* _WORK REQUIRED_: Print the data below exactly, but only the lines from the one containing "To overcome information" down to the one containing "The mathematical formalism", inclusive.
* * *
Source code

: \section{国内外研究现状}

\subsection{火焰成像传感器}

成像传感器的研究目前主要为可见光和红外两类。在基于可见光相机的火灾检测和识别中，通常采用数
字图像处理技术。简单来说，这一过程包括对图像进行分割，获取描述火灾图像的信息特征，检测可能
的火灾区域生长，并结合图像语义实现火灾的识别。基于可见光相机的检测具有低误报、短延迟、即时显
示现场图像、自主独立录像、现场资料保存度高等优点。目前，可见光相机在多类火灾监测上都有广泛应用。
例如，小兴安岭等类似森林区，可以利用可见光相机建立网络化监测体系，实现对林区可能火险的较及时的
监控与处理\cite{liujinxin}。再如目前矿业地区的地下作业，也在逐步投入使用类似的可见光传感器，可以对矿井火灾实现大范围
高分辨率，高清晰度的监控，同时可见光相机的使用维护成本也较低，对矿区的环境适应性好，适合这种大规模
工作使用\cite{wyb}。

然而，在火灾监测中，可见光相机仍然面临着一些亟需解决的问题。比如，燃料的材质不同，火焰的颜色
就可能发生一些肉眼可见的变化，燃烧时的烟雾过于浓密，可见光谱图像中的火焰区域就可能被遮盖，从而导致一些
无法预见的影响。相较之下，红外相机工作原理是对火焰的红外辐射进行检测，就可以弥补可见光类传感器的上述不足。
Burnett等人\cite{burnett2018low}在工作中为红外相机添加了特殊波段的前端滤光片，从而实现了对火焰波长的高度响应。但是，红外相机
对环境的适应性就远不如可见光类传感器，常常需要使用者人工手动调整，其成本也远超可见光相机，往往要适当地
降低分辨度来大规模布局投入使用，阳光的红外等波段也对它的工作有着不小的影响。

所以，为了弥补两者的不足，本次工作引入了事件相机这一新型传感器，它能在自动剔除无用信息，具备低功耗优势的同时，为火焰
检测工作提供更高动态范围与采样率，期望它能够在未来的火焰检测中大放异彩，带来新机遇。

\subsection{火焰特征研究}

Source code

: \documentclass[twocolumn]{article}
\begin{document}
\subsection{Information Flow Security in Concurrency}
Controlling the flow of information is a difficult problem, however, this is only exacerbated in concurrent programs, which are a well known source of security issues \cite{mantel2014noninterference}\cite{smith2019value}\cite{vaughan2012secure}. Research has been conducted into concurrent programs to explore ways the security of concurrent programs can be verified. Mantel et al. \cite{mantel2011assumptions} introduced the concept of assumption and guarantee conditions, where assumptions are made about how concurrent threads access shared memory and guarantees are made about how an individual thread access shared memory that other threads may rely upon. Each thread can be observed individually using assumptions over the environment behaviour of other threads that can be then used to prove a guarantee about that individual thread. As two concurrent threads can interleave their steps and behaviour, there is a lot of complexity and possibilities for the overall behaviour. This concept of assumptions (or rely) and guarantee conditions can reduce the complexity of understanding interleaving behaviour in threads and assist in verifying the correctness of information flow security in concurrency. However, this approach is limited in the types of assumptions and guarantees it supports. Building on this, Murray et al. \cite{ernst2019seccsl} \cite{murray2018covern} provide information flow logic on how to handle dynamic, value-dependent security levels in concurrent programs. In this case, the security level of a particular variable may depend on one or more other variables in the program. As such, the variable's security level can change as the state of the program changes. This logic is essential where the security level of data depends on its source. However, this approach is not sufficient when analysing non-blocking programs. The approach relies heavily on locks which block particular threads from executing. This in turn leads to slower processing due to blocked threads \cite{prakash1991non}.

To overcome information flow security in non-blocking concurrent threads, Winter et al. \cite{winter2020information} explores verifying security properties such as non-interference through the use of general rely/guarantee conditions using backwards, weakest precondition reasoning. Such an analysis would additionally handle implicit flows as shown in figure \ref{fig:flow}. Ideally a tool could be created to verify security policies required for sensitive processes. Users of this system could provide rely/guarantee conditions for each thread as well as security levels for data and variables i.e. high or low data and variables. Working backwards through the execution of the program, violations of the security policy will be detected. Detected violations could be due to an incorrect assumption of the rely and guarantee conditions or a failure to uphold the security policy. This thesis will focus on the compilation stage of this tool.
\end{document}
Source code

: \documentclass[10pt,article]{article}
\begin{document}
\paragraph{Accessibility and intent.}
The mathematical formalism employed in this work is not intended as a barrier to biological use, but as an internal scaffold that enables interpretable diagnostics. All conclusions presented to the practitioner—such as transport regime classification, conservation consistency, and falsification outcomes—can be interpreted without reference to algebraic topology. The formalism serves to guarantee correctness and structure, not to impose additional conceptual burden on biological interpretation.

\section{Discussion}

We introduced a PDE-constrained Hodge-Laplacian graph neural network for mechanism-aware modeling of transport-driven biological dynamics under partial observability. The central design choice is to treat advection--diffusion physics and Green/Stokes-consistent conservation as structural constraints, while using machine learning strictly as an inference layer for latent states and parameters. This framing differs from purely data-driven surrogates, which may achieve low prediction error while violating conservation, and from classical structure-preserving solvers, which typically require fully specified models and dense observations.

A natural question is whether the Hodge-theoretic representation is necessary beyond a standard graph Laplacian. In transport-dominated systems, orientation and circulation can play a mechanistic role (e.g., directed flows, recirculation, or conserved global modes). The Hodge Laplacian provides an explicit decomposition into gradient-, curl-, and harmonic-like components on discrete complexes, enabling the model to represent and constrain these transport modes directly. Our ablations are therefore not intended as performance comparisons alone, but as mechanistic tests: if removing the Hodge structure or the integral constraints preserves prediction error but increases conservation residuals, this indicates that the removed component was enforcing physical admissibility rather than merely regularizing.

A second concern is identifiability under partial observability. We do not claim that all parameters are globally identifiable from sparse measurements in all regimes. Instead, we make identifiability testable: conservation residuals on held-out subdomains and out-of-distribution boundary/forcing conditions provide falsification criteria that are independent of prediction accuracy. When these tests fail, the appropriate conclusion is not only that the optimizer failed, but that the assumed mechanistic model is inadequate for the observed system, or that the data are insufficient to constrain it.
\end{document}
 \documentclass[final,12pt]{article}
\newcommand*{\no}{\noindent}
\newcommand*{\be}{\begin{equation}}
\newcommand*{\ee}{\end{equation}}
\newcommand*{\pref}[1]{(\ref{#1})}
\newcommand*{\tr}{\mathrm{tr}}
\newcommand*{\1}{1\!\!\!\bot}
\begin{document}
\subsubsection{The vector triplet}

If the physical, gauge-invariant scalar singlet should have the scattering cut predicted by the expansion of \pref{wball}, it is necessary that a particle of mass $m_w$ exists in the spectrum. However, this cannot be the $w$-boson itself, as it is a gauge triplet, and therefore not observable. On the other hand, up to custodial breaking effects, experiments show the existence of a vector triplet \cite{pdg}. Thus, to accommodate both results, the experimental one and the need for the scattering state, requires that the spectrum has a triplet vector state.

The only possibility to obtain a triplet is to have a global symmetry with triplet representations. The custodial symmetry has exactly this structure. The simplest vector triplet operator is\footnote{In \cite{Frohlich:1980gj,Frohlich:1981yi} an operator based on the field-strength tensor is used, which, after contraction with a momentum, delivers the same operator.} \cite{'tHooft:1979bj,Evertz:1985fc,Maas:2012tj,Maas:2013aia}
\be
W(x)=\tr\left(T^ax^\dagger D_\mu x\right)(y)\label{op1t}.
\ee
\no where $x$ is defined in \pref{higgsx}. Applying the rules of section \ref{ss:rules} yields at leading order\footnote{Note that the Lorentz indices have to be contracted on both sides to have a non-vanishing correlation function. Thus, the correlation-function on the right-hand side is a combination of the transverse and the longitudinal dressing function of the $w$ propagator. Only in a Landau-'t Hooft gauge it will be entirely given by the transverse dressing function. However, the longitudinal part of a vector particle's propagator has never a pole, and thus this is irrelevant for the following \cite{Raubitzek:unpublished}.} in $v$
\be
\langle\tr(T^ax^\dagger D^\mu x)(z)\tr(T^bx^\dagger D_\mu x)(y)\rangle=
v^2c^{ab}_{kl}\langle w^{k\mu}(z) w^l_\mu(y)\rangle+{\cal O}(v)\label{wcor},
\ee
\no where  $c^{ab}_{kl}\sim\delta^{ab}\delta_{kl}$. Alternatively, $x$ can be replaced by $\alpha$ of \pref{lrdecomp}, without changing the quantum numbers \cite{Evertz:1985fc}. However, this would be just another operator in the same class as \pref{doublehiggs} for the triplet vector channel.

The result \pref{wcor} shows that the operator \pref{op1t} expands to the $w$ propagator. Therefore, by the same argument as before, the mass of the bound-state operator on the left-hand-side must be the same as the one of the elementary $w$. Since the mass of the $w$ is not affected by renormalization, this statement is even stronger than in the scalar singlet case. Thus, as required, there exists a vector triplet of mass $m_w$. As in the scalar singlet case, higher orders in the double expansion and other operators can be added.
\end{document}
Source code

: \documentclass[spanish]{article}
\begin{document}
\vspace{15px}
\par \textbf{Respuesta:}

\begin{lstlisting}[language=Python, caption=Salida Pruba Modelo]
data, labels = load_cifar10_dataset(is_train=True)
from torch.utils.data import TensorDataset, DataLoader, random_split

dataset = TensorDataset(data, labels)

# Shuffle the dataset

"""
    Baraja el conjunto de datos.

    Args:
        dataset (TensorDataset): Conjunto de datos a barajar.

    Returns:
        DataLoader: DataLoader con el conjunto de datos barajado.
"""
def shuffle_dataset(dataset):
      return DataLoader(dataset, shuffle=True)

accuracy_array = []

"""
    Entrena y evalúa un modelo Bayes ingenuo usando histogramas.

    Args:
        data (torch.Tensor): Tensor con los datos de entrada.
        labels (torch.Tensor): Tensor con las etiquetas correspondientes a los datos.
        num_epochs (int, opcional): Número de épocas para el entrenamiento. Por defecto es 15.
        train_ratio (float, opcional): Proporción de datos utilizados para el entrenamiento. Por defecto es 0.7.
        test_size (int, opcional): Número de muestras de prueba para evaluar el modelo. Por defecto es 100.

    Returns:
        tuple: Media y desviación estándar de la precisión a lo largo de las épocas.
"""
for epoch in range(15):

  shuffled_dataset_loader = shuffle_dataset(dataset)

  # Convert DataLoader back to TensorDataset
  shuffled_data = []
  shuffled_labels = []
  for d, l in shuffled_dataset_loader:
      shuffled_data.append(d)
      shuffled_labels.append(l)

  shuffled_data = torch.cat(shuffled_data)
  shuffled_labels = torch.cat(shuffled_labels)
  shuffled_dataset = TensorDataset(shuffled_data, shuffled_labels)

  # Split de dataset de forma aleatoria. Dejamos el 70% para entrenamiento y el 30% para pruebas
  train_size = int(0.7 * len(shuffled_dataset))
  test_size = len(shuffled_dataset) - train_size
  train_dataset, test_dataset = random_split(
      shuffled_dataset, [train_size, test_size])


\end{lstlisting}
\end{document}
* * *
* _EXERCISE RESULT_:
To overcome information flow security in non-blocking concurrent threads, Winter et al. \cite{winter2020information} explores verifying security properties such as non-interference through the use of general rely/guarantee conditions using backwards, weakest precondition reasoning. Such an analysis would additionally handle implicit flows as shown in figure \ref{fig:flow}. Ideally a tool could be created to verify security policies required for sensitive processes. Users of this system could provide rely/guarantee conditions for each thread as well as security levels for data and variables i.e. high or low data and variables. Working backwards through the execution of the program, violations of the security policy will be detected. Detected violations could be due to an incorrect assumption of the rely and guarantee conditions or a failure to uphold the security policy. This thesis will focus on the compilation stage of this tool.
\end{document}
Source code

: \documentclass[10pt,article]{article}
\begin{document}
\paragraph{Accessibility and intent.}
The mathematical formalism employed in this work is not intended as a barrier to biological use, but as an internal scaffold that enables interpretable diagnostics. All conclusions presented to the practitioner—such as transport regime classification, conservation consistency, and falsification outcomes—can be interpreted without reference to algebraic topology. The formalism serves to guarantee correctness and structure, not to impose additional conceptual burden on biological interpretation.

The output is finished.